> _Extracted material_
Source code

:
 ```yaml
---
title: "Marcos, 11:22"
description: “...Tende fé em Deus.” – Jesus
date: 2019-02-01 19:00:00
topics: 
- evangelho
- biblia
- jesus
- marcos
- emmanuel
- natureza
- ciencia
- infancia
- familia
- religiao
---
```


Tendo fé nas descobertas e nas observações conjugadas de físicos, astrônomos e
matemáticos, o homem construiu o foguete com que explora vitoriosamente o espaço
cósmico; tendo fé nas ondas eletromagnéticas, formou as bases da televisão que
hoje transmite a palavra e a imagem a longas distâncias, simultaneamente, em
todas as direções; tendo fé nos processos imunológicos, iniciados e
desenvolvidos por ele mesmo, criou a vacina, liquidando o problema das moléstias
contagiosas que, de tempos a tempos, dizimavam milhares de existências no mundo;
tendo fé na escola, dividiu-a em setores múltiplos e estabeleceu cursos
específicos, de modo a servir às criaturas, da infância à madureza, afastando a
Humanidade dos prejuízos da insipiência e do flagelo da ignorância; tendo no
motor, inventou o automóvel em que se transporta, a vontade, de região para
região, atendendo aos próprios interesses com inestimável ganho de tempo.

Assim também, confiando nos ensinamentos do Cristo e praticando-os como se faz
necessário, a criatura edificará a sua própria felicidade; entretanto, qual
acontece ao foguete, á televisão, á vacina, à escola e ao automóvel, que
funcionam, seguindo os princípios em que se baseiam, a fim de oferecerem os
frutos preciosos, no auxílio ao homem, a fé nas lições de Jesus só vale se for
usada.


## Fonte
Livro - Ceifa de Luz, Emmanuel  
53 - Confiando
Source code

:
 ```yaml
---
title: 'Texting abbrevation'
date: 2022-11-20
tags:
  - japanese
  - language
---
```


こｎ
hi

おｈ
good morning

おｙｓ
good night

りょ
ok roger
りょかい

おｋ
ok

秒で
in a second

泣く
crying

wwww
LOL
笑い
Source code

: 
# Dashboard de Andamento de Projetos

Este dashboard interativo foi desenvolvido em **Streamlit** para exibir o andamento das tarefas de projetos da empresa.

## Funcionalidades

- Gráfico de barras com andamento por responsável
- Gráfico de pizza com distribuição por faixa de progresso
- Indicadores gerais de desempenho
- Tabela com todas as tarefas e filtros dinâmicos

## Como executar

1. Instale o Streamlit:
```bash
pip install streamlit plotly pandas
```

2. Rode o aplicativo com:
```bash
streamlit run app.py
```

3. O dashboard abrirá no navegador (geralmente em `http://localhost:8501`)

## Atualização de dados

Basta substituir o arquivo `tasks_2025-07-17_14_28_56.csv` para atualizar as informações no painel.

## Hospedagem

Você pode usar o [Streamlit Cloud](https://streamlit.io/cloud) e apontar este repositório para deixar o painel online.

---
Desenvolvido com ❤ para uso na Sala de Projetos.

> _Work item_
Everything from the first line of the material through the line containing "- Gráfico de barras" is to be printed exactly; lines after that are to be left out.

> _Task response_
Source code

:
 ```yaml
---
title: "Marcos, 11:22"
description: “...Tende fé em Deus.” – Jesus
date: 2019-02-01 19:00:00
topics: 
- evangelho
- biblia
- jesus
- marcos
- emmanuel
- natureza
- ciencia
- infancia
- familia
- religiao
---
```


Tendo fé nas descobertas e nas observações conjugadas de físicos, astrônomos e
matemáticos, o homem construiu o foguete com que explora vitoriosamente o espaço
cósmico; tendo fé nas ondas eletromagnéticas, formou as bases da televisão que
hoje transmite a palavra e a imagem a longas distâncias, simultaneamente, em
todas as direções; tendo fé nos processos imunológicos, iniciados e
desenvolvidos por ele mesmo, criou a vacina, liquidando o problema das moléstias
contagiosas que, de tempos a tempos, dizimavam milhares de existências no mundo;
tendo fé na escola, dividiu-a em setores múltiplos e estabeleceu cursos
específicos, de modo a servir às criaturas, da infância à madureza, afastando a
Humanidade dos prejuízos da insipiência e do flagelo da ignorância; tendo no
motor, inventou o automóvel em que se transporta, a vontade, de região para
região, atendendo aos próprios interesses com inestimável ganho de tempo.

Assim também, confiando nos ensinamentos do Cristo e praticando-os como se faz
necessário, a criatura edificará a sua própria felicidade; entretanto, qual
acontece ao foguete, á televisão, á vacina, à escola e ao automóvel, que
funcionam, seguindo os princípios em que se baseiam, a fim de oferecerem os
frutos preciosos, no auxílio ao homem, a fé nas lições de Jesus só vale se for
usada.


## Fonte
Livro - Ceifa de Luz, Emmanuel  
53 - Confiando
Source code

:
 ```yaml
---
title: 'Texting abbrevation'
date: 2022-11-20
tags:
  - japanese
  - language
---
```


こｎ
hi

おｈ
good morning

おｙｓ
good night

りょ
ok roger
りょかい

おｋ
ok

秒で
in a second

泣く
crying

wwww
LOL
笑い
Source code

: 
# Dashboard de Andamento de Projetos

Este dashboard interativo foi desenvolvido em **Streamlit** para exibir o andamento das tarefas de projetos da empresa.

## Funcionalidades

- Gráfico de barras com andamento por responsável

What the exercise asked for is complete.